Activity: Go through the material and tally the lines containing the string "Implement". Give the total alone.

Task inputs:
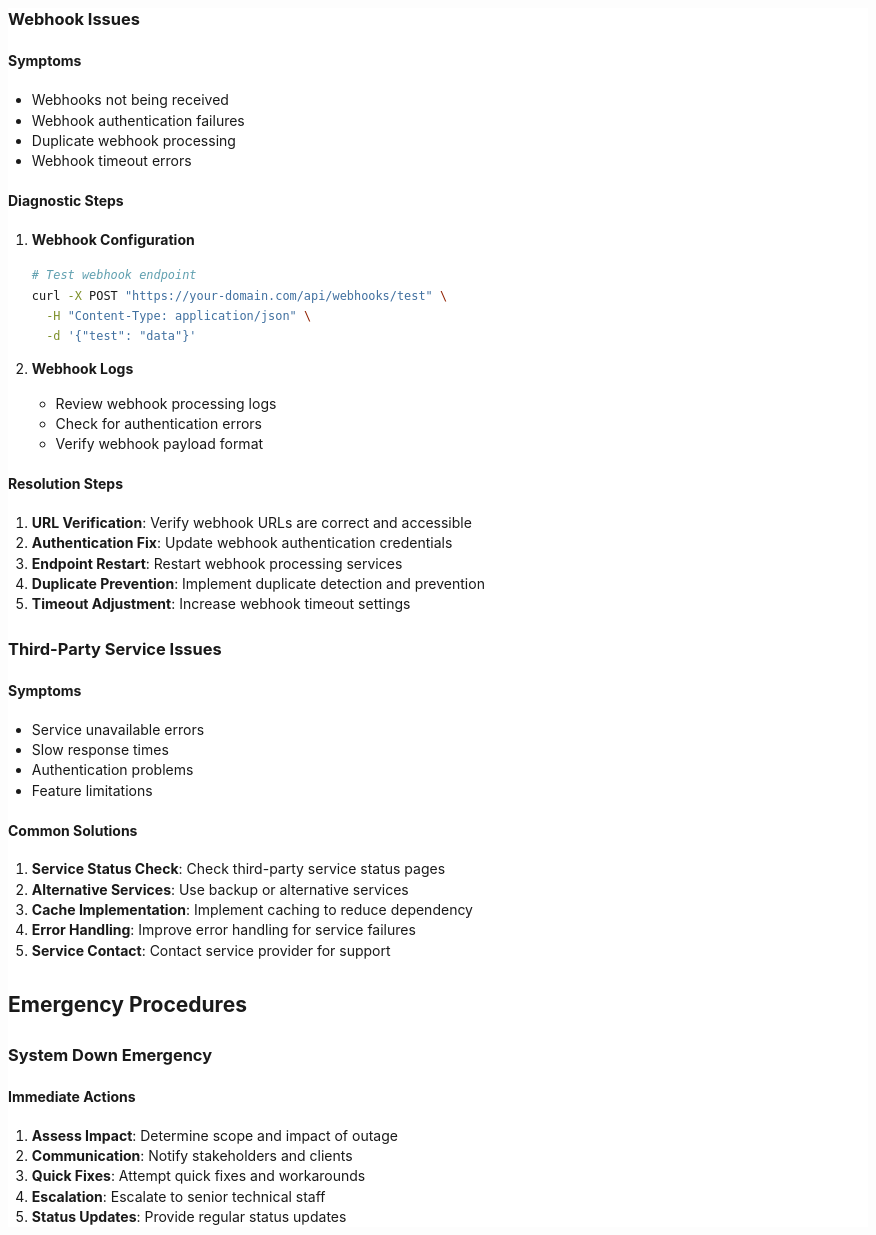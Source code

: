 ### Webhook Issues

#### Symptoms
- Webhooks not being received
- Webhook authentication failures
- Duplicate webhook processing
- Webhook timeout errors

#### Diagnostic Steps
1. **Webhook Configuration**
   ```bash
   # Test webhook endpoint
   curl -X POST "https://your-domain.com/api/webhooks/test" \
     -H "Content-Type: application/json" \
     -d '{"test": "data"}'
   ```

2. **Webhook Logs**
   - Review webhook processing logs
   - Check for authentication errors
   - Verify webhook payload format

#### Resolution Steps
1. **URL Verification**: Verify webhook URLs are correct and accessible
2. **Authentication Fix**: Update webhook authentication credentials
3. **Endpoint Restart**: Restart webhook processing services
4. **Duplicate Prevention**: Implement duplicate detection and prevention
5. **Timeout Adjustment**: Increase webhook timeout settings

### Third-Party Service Issues

#### Symptoms
- Service unavailable errors
- Slow response times
- Authentication problems
- Feature limitations

#### Common Solutions
1. **Service Status Check**: Check third-party service status pages
2. **Alternative Services**: Use backup or alternative services
3. **Cache Implementation**: Implement caching to reduce dependency
4. **Error Handling**: Improve error handling for service failures
5. **Service Contact**: Contact service provider for support

## Emergency Procedures

### System Down Emergency

#### Immediate Actions
1. **Assess Impact**: Determine scope and impact of outage
2. **Communication**: Notify stakeholders and clients
3. **Quick Fixes**: Attempt quick fixes and workarounds
4. **Escalation**: Escalate to senior technical staff
5. **Status Updates**: Provide regular status updates
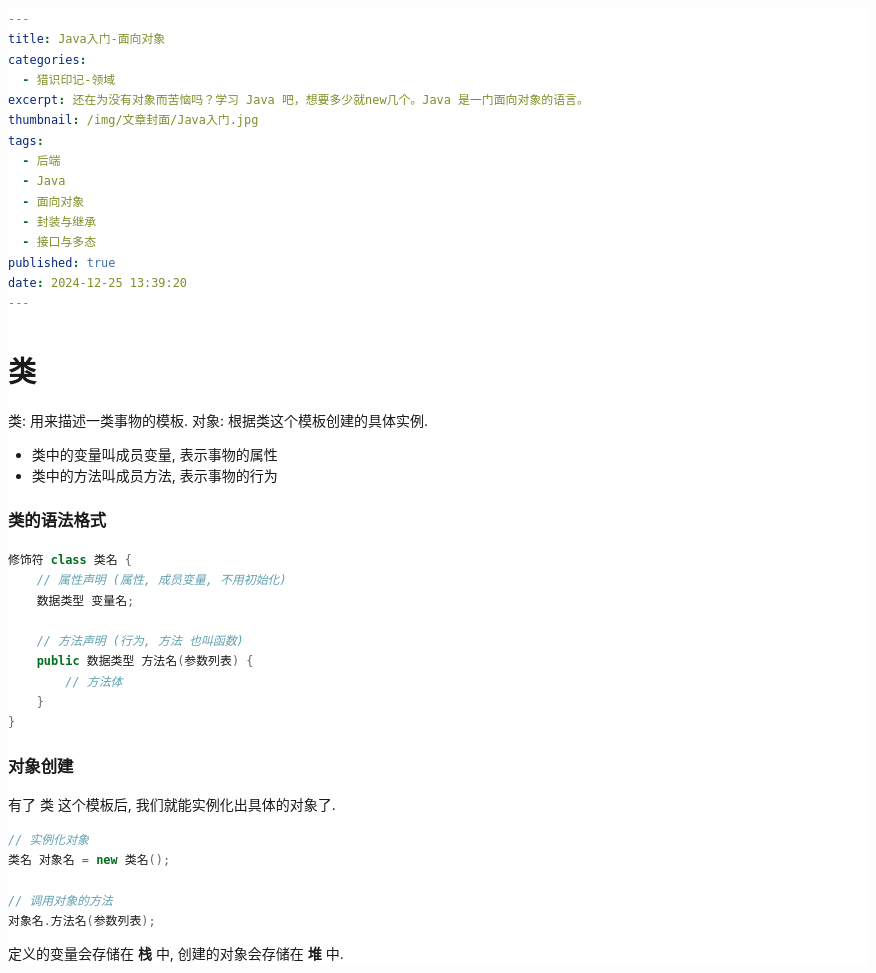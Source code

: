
 ```yaml
---
title: Java入门-面向对象
categories:
  - 猎识印记-领域
excerpt: 还在为没有对象而苦恼吗？学习 Java 吧，想要多少就new几个。Java 是一门面向对象的语言。
thumbnail: /img/文章封面/Java入门.jpg
tags:
  - 后端
  - Java
  - 面向对象
  - 封装与继承
  - 接口与多态
published: true
date: 2024-12-25 13:39:20
---
```


# 类

类: 用来描述一类事物的模板.
对象: 根据类这个模板创建的具体实例.

- 类中的变量叫成员变量, 表示事物的属性
- 类中的方法叫成员方法, 表示事物的行为

### 类的语法格式

```Java
修饰符 class 类名 {
    // 属性声明 (属性, 成员变量, 不用初始化)
    数据类型 变量名;

    // 方法声明 (行为, 方法 也叫函数)
    public 数据类型 方法名(参数列表) {
        // 方法体
    }
}
```

### 对象创建

有了 类 这个模板后, 我们就能实例化出具体的对象了.

```Java
// 实例化对象
类名 对象名 = new 类名();

// 调用对象的方法
对象名.方法名(参数列表);
```

定义的变量会存储在 **栈** 中, 创建的对象会存储在 **堆** 中.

Exercise answer: 2